Art Movements: Fauvism

Art Movements: Fauvism

Yes, they were wild beasts. But in the best way, I suppose.

Fauvism, like so many other early twentieth century art movements, in retrospect, simply looks like a flash in the pan, existing in notable form for no more than five years. Of course, one of the best known painters of the century was a founder of the movement. So, that doesn’t hurt the chances of this brief moment in time being anthologized endlessly.

Its best known proponent, and longest adherent, Henri Matisse will be recognized along with his brightly colored palettes and dancing figures most easily by even the least engaged art person stalking the planet. The vibrant use of colors, which weren’t tied to  any sense of physical reality, but played on the emotive aspects of the man, were in stark contrast even to Impressionism, which still held dear properly defined figures.

In Matisses’ work, as well as that of André Derain and Maurice de Vlaminck, it seems as if the visible brush strokes serve to wipe away delineation between person and its surroundings in a woozy dance.

When defining the aesthetic, consciously or not, Matisse along with Derain, who’d recently made it out of the service, hold up in the French Riviera and sussed out bright colors, but subject matter that was still tied to earlier art movements. In each man’s best known work, people and landscapes still retain the lion’s share of focus. It wouldn’t be until the following decade that non-organic objects (bka man made stuff) would come front and center.

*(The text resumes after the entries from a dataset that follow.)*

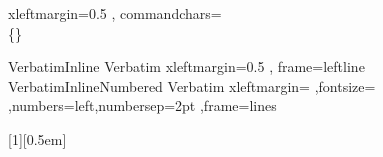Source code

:
\newcommand{\jfdm}[1]{\chcomment[id=jfdm]{#1}}
\newcommand{\gallais}[1]{\chcomment[id=gallais]{#1}}

\newcommand{\Velo}{V{\'e}lo\xspace}
\newcommand{\Idris}{Idris~2}
\newcommand{\DeBruijn}{De~Bruijn}

\fvset
{ xleftmargin=0.5\parindent
, commandchars=\\\{\}
}

\DefineVerbatimEnvironment%
  {VerbatimInline}
  {Verbatim}
  {xleftmargin=0.5\parindent
  , frame=leftline
  }
\DefineVerbatimEnvironment%
  {VerbatimInlineNumbered}
  {Verbatim}
  {xleftmargin=\parindent
    ,fontsize=\smaller
    ,numbers=left,numbersep=2pt
    ,frame=lines
  }

[1][0.5em]
{\vspace{#1}
 {\centering\BODY}
 \vspace{#1}
}
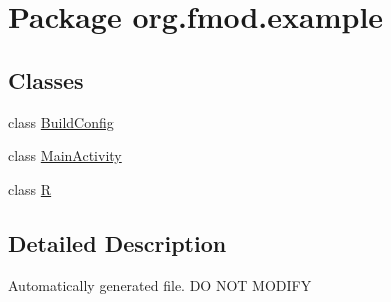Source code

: \hypertarget{namespaceorg_1_1fmod_1_1example}{\section{Package org.\+fmod.\+example}
\label{namespaceorg_1_1fmod_1_1example}
}
\subsection*{Classes}
\begin{DoxyCompactItemize}
\item 
class \hyperlink{classorg_1_1fmod_1_1example_1_1_build_config}{Build\+Config}
\item 
class \hyperlink{classorg_1_1fmod_1_1example_1_1_main_activity}{Main\+Activity}
\item 
class \hyperlink{classorg_1_1fmod_1_1example_1_1_r}{R}
\end{DoxyCompactItemize}


\subsection{Detailed Description}
Automatically generated file. D\+O N\+O\+T M\+O\+D\+I\+F\+Y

Along with their working together, Derain was engaged with Guillaume Apollinaire, crafting a series of woodcuts for the writer’s L'enchanteur pourrissant, issued in 1909. The art world finds itself divided up into any number of practices. And while a great many people worked in various disciplines, Derain’s exploring woodcuts removed him a bit from the paintings he’d done just a few years earlier. It doesn’t mean he abandoned the style, but the man wouldn’t work within it as fervently as Matisse.

Even the better known painter would eventually move on to work in other modes, eventually scratching, marring and otherwise altering the canvas on which he worked. Perspective’s changed as did content. Today, it might not be revered in the same fashion that subsequent approaches to painting are, but Fauvism did mark a bold step towards the abstract during earliest moments of the twentieth century.